S'il y a une leçon à tirer de la guerre que la Russie mène contre l'Ukraine, c'est qu'il ne faut pas se laisser berner par une fausse impression de sécurité. Illia Vitiuk, chef du département cyber du Service de sécurité d'Ukraine (SBU) depuis novembre 2021, en sait quelque chose. L'homme dispose d'informations privilégiées concernant le piratage le plus massif jamais perpétré contre une infrastructure civile.

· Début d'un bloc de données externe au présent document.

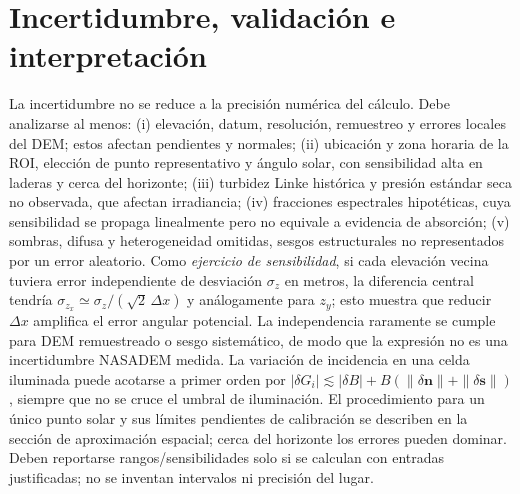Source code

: \documentclass[11pt,a4paper]{article}
\begin{document}
\section{Incertidumbre, validación e interpretación}
La incertidumbre no se reduce a la precisión numérica del cálculo. Debe analizarse al menos: (i) elevación, datum, resolución, remuestreo y errores locales del DEM; estos afectan pendientes y normales; (ii) ubicación y zona horaria de la ROI, elección de punto representativo y ángulo solar, con sensibilidad alta en laderas y cerca del horizonte; (iii) turbidez Linke histórica y presión estándar seca no observada, que afectan irradiancia; (iv) fracciones espectrales hipotéticas, cuya sensibilidad se propaga linealmente pero no equivale a evidencia de absorción; (v) sombras, difusa y heterogeneidad omitidas, sesgos estructurales no representados por un error aleatorio. Como \emph{ejercicio de sensibilidad}, si cada elevación vecina tuviera error independiente de desviación $\sigma_z$ en metros, la diferencia central tendría $\sigma_{z_x}\simeq\sigma_z/(\sqrt{2}\,\Delta x)$ y análogamente para $z_y$; esto muestra que reducir $\Delta x$ amplifica el error angular potencial. La independencia raramente se cumple para DEM remuestreado o sesgo sistemático, de modo que la expresión no es una incertidumbre NASADEM medida. La variación de incidencia en una celda iluminada puede acotarse a primer orden por $|\delta G_i|\lesssim|\delta B|+B(\|\delta\mathbf n\|+\|\delta\mathbf s\|)$, siempre que no se cruce el umbral de iluminación. El procedimiento para un único punto solar y sus límites pendientes de calibración se describen en la sección de aproximación espacial; cerca del horizonte los errores pueden dominar. Deben reportarse rangos/sensibilidades solo si se calculan con entradas justificadas; no se inventan intervalos ni precisión del lugar.
\end{document}
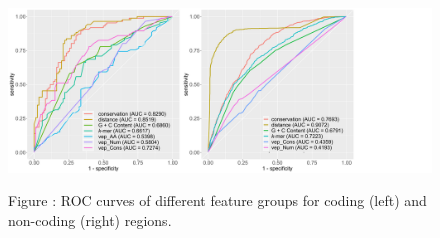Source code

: \documentclass[a4paper,nohyper,nobib,openany,justified]{tufte-book}
\begin{document}
\begin{fullwidth}
\begin{figure}[tp]
  \includegraphics[width=\linewidth]{ROC_featureEval.pdf}%

  \smallskip\noindent\small Figure \thefigure:
   ROC curves of different feature groups for coding (left) and non-coding (right) regions.
  \label{fig:ROC_fea}%
\end{figure}



\end{fullwidth}
\end{document}
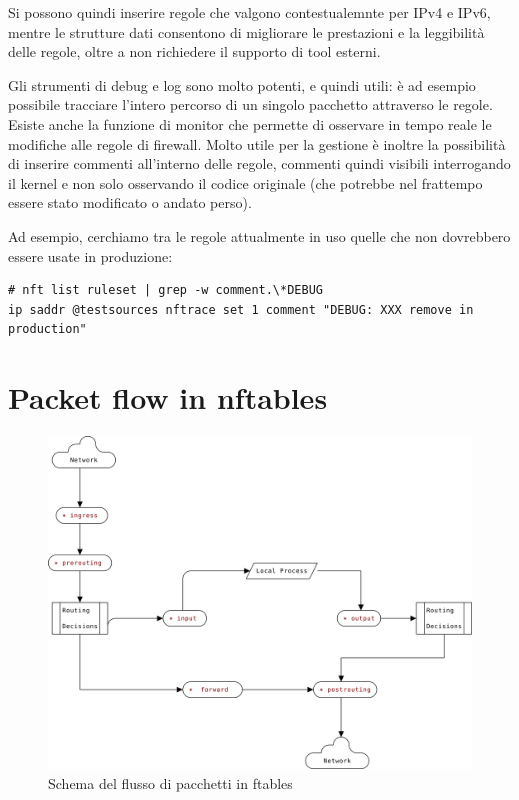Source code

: Si possono quindi inserire regole che valgono contestualemnte per IPv4 e IPv6,
mentre le strutture dati consentono di migliorare le prestazioni e la
leggibilit\`a delle regole, oltre a non richiedere il supporto di tool
esterni.

Gli strumenti di debug e log sono molto potenti, e quindi utili: \`e ad
esempio possibile tracciare l'intero percorso di un singolo pacchetto
attraverso le regole.  Esiste anche la funzione di monitor che permette di
osservare in tempo reale le modifiche alle regole di firewall.
Molto utile per la gestione è inoltre la possibilità di inserire commenti
all'interno delle regole, commenti quindi visibili interrogando il kernel e non
solo osservando il codice originale (che potrebbe nel frattempo essere stato 
modificato o andato perso).

Ad esempio, cerchiamo tra le regole attualmente in uso quelle che non
dovrebbero essere usate in produzione:
\begin{lstlisting}
# nft list ruleset | grep -w comment.\*DEBUG
ip saddr @testsources nftrace set 1 comment "DEBUG: XXX remove in production"
\end{lstlisting}

\section{Packet flow in nftables}

\begin{figure}[H]
    \centering
    \includegraphics[width=\linewidth]{flow.svg.png}
    \caption{Schema del flusso di pacchetti in ftables}
    \label{fig:flow}
\end{figure}

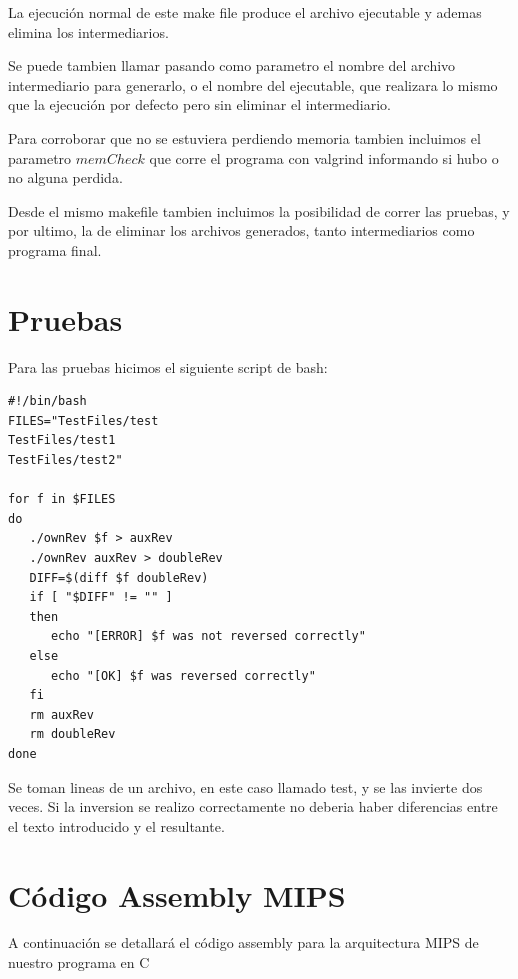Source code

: \documentclass{article}
\begin{document}
La ejecución normal de este make file produce el archivo ejecutable y ademas elimina los intermediarios.

Se puede tambien llamar pasando como parametro el nombre del archivo intermediario para generarlo, o el nombre del ejecutable, que realizara lo mismo que la ejecución por defecto pero sin eliminar el intermediario.

Para corroborar que no se estuviera perdiendo memoria tambien incluimos el parametro \(memCheck\) que corre el programa con valgrind informando si hubo o no alguna perdida.

Desde el mismo makefile tambien incluimos la posibilidad de correr las pruebas, y por ultimo, la de eliminar los archivos generados, tanto intermediarios como programa final.

\section{Pruebas}

Para las pruebas hicimos el siguiente script de bash:

\begin{verbatim}
#!/bin/bash
FILES="TestFiles/test
TestFiles/test1
TestFiles/test2"

for f in $FILES
do
   ./ownRev $f > auxRev
   ./ownRev auxRev > doubleRev
   DIFF=$(diff $f doubleRev)
   if [ "$DIFF" != "" ] 
   then
      echo "[ERROR] $f was not reversed correctly"
   else
      echo "[OK] $f was reversed correctly"
   fi
   rm auxRev
   rm doubleRev
done
\end{verbatim}

Se toman lineas de un archivo, en este caso llamado test, y se las invierte dos veces. Si la inversion se realizo correctamente no deberia haber diferencias entre el texto introducido y el resultante.

\section{C\'odigo Assembly MIPS}
A continuaci\'on se detallará el c\'odigo assembly para la arquitectura MIPS de nuestro programa en C
\end{document}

Dans une interview exclusive pour Reuters, l'expert tire une conclusion alarmante.
Kyivstar, une importante entreprise de télécommunications ukrainienne, a été piratée par les Russes. Si l'attaque a déversé tout son potentiel de destruction le 12 décembre 2023, l'infiltration des serveurs était effective depuis le mois de mai. Plus de six mois durant lesquels les hackers de Poutine ont corrompu le réseau dans l'ombre avant de frapper fort, d'un coup.
L'attaque informatique a «presque tout effacé» au sein de Kyivstar, regrette Illia Vitiuk. Des milliers de serveurs et d'ordinateurs ont été simplement rendus hors service. Une catastrophe pour ce grand opérateur ukrainien et la population.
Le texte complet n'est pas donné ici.